Yokuşbaşı'ndan Bodrum'a inerken kendimi gülümserken yakaladım. Güneş tüm Bodrum'u turuncuya boyamış, usul usul çekilmeye hazırlanıyordu. Hülya'nın her defasında "iyi ki geldik" demesi de beni mutlu eden bir başka sebep olabilir. Yanımda sürekli üfleyen, mızmızlanan veya şikayet eden bir yol arkadaşım olmadığı için şanslıyım. Yolculuklar esnasında kuponunu sürekli mutsuzluğa oynayan çok insan gördüm. İnsanın ağız tadı kolaylıkla kaçabiliyor.

Ağız tadı deyince, güzel bir yemek yemek için Bodrum'a geçmeye karar verdik. 17:05 uçuşlarının en güzel hediyesi iner inmez sofra başına oturma imkanı vermesi. Geçen ay da böyle yapmış, Datça'ya inmeden evvelki akşam, Bodrum Gemibaşı'nda Ayşegül ve Hale ile buluşup "az rakı, bol balık" tertibine katılmıştık. Bu sefer herhangi bir programımız yoktu. Cumartesi akşamı Serdar Benli ile yine burada kadeh kaldıracak olsak da kendimize bir 20'likle hoş geldin demek üzere Mahmut Kaptan'da masa başına çöktük. Bodrum'a taşınmakla ilgili gündem konularımızı konuştuk.

Atlas Jet 17:05 uçuşu
Mahmut Kaptan'da kendimize hoşgeldin dedik.
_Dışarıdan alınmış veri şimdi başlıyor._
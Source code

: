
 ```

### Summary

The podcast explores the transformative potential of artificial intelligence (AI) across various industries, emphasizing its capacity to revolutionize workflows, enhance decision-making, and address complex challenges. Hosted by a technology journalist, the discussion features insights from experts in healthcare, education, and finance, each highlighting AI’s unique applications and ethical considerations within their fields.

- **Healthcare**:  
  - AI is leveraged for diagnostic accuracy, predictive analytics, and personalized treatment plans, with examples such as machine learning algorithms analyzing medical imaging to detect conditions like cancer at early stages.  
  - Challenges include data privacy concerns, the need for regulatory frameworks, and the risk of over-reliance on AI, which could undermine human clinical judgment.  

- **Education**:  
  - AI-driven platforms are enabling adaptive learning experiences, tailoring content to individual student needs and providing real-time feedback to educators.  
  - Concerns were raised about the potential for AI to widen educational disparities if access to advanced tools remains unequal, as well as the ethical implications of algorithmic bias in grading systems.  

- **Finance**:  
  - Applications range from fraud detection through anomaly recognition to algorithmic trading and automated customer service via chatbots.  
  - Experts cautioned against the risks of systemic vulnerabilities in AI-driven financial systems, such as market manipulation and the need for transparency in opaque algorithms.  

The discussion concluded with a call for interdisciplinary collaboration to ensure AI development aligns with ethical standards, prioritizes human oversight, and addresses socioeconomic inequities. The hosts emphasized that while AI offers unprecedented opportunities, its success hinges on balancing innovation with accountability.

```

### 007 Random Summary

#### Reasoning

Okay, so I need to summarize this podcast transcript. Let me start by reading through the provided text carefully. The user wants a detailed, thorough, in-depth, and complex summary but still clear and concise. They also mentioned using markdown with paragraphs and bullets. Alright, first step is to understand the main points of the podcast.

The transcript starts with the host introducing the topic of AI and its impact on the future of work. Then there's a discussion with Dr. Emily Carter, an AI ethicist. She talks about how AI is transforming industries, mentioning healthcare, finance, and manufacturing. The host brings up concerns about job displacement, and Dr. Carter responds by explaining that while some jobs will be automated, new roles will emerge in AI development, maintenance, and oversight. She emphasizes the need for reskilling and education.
İstanbul'dan alelacele çıktığımdan bu tip yolculuklarda çok işime yaradığını yadsıyamayacağım tabletimi ofiste unutmuştum. Dolayısı ile fotoğraf çekmek, not almak ve anlık gönderilerde bulunmak gibi olanaklardan uzaktım. Arada Hülya'nın imkanlarına yeşillendiğimi söyleyebilirim. Elimde, vizörü ve ekranı olmayan, yıl sonundaki İstanbul-Bodrum bisiklet yolculuğunu belgelemek için kullanacağım ve yeni aldığım aksiyon kameram vardı. O yüzden buradaki tüm resimleri buraya koyarken ben de ilk kez görüyorum.
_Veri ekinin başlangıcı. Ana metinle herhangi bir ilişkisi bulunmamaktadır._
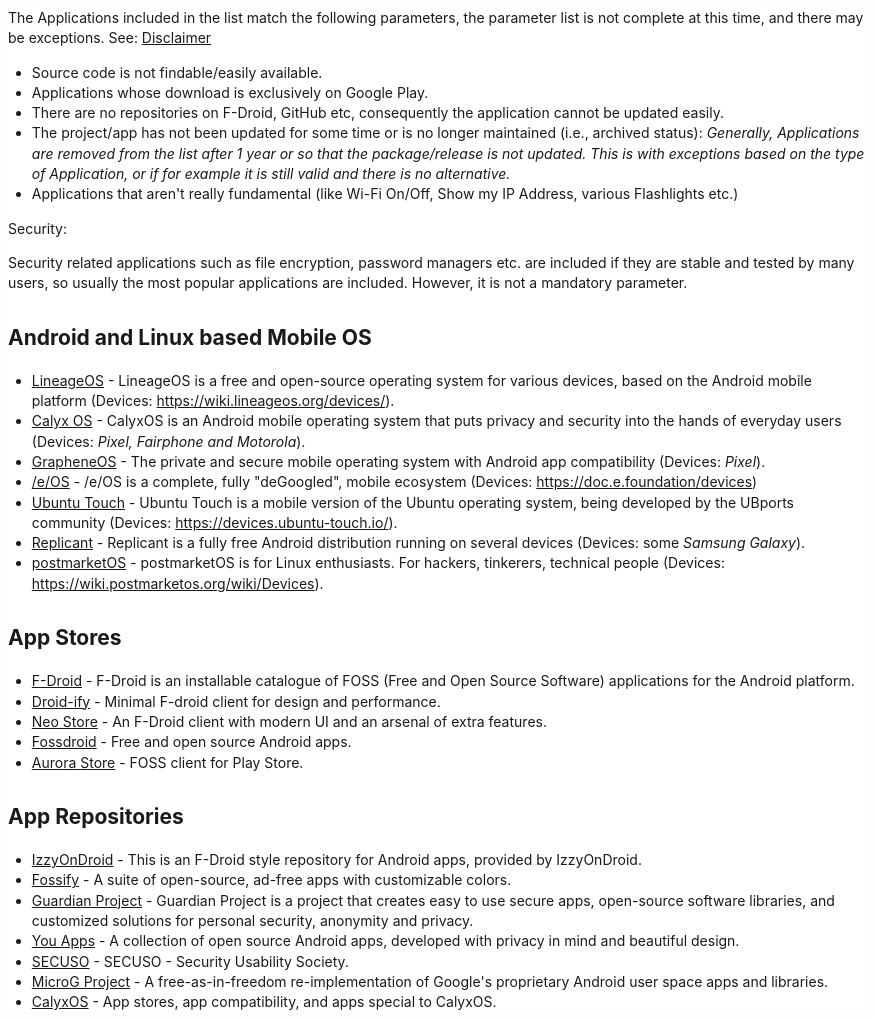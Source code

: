 The Applications included in the list match the following parameters, the parameter list is not complete at this time, and there may be exceptions. See: [Disclaimer](#disclaimer)

- Source code is not findable/easily available.
- Applications whose download is exclusively on Google Play.
- There are no repositories on F-Droid, GitHub etc, consequently the application cannot be updated easily.
- The project/app has not been updated for some time or is no longer maintained (i.e., archived status): _Generally, Applications are removed from the list after 1 year or so that the package/release is not updated. This is with exceptions based on the type of Application, or if for example it is still valid and there is no alternative._
- Applications that aren't really fundamental (like Wi-Fi On/Off, Show my IP Address, various Flashlights etc.)

Security:

Security related applications such as file encryption, password managers etc. are included if they are stable and tested by many users, so usually the most popular applications are included.
However, it is not a mandatory parameter.

## Android and Linux based Mobile OS

- [LineageOS](https://lineageos.org/) - LineageOS is a free and open-source operating system for various devices, based on the Android mobile platform (Devices: <https://wiki.lineageos.org/devices/>).
- [Calyx OS](https://calyxos.org/) - CalyxOS is an Android mobile operating system that puts privacy and security into the hands of everyday users (Devices: _Pixel, Fairphone and Motorola_).
- [GrapheneOS](https://grapheneos.org/) - The private and secure mobile operating system with Android app compatibility (Devices: _Pixel_).
- [/e/OS](https://e.foundation/e-os/) - /e/OS is a complete, fully "deGoogled", mobile ecosystem (Devices: <https://doc.e.foundation/devices>)
- [Ubuntu Touch](https://ubuntu-touch.io/) - Ubuntu Touch is a mobile version of the Ubuntu operating system, being developed by the UBports community (Devices: <https://devices.ubuntu-touch.io/>).
- [Replicant](https://www.replicant.us/) - Replicant is a fully free Android distribution running on several devices (Devices: some _Samsung Galaxy_).
- [postmarketOS](https://postmarketos.org/) - postmarketOS is for Linux enthusiasts. For hackers, tinkerers, technical people (Devices: <https://wiki.postmarketos.org/wiki/Devices>).

## App Stores

- [F-Droid](https://f-droid.org/) - F-Droid is an installable catalogue of FOSS (Free and Open Source Software) applications for the Android platform.
- [Droid-ify](https://droidify.eu.org/) - Minimal F-droid client for design and performance.
- [Neo Store](https://github.com/NeoApplications/Neo-Store) - An F-Droid client with modern UI and an arsenal of extra features.
- [Fossdroid](https://fossdroid.com/) - Free and open source Android apps.
- [Aurora Store](https://auroraoss.com) - FOSS client for Play Store.

## App Repositories

- [IzzyOnDroid](https://apt.izzysoft.de/fdroid/) - This is an F-Droid style repository for Android apps, provided by IzzyOnDroid.
- [Fossify](https://github.com/FossifyOrg) - A suite of open-source, ad-free apps with customizable colors.
- [Guardian Project](https://guardianproject.info/apps/) - Guardian Project is a project that creates easy to use secure apps, open-source software libraries, and customized solutions for personal security, anonymity and privacy.
- [You Apps](https://you-apps.net) - A collection of open source Android apps, developed with privacy in mind and beautiful design.
- [SECUSO](https://github.com/SecUSo) - SECUSO - Security Usability Society.
- [MicroG Project](https://microg.org/) - A free-as-in-freedom re-implementation of Google's proprietary Android user space apps and libraries.
- [CalyxOS](https://calyxos.org/docs/guide/apps/) -  App stores, app compatibility, and apps special to CalyxOS.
GoPro Hero3 Black Edition ile kör çekimler yaptım.

Bisiklet demişken de araya sıkıştırayım, çünkü ayrı ayrı bisiklet yazıları yazmak istemiyorum. Geçtiğimiz yaz, yazdığım seyahat yazıları nasıl güncemin kimliğini bir süreliğine değiştirdiyse, bisiklet hakkında arka arkaya yazmak da aynı etkiyi yapacak diye korkuyorum. Her ne kadar konu, Bodrum'la direkt ilişkili olsa da güncemin ana fikri önüne geçsin istemem. Lakin bu uğraş, bana yazacak yeni konular veriyor. Mesela henüz ne işe yaradığını bilmediğim yepyeni objelerim oldu. Arada fırsatını bulup, yola dair ihtiyaç duyacağım temel şeyleri de tamamladım. Benim için çok da hesapta olmayan taze masraflar Bodrum için ayırdığım bütçeyi maalesef biraz tırtıkladı. Son 1-2 haftadır havaların soğuması ve geciken yağışların başlamasıyla antrenman yapamadım. Fakat 05-06 Nisan'da Çanakkale'de yapılacak Şehitlere Saygı Turu'na katılacağımın notunu düşmüş olayım

Cumartesi pırıl pırıl bir havaya uyanınca anlıyor insan, gün güzel geçecek. Tadını çıkararak yaptığım sabah kahvaltısının ardından Yalıkavak'ta yürüyüşümüzü yaptık. Küdür mevkiinde mola verip resim bile çizdik. Güneş o kadar güzeldi ki kemiklerimiz ısındı. Buna ihtiyacım varmış. Bir iki saat hiçbir şey düşünmeden, sadece karşımda duran kayığa odaklanmak zihnimi temizledi. Hülya ile bu anları ve sessizliği paylaşmak hoşuma gidiyor. Acelesizce yaşamanın her şeyi güzelleştirdiği Ege'de çok net izlenebiliyor.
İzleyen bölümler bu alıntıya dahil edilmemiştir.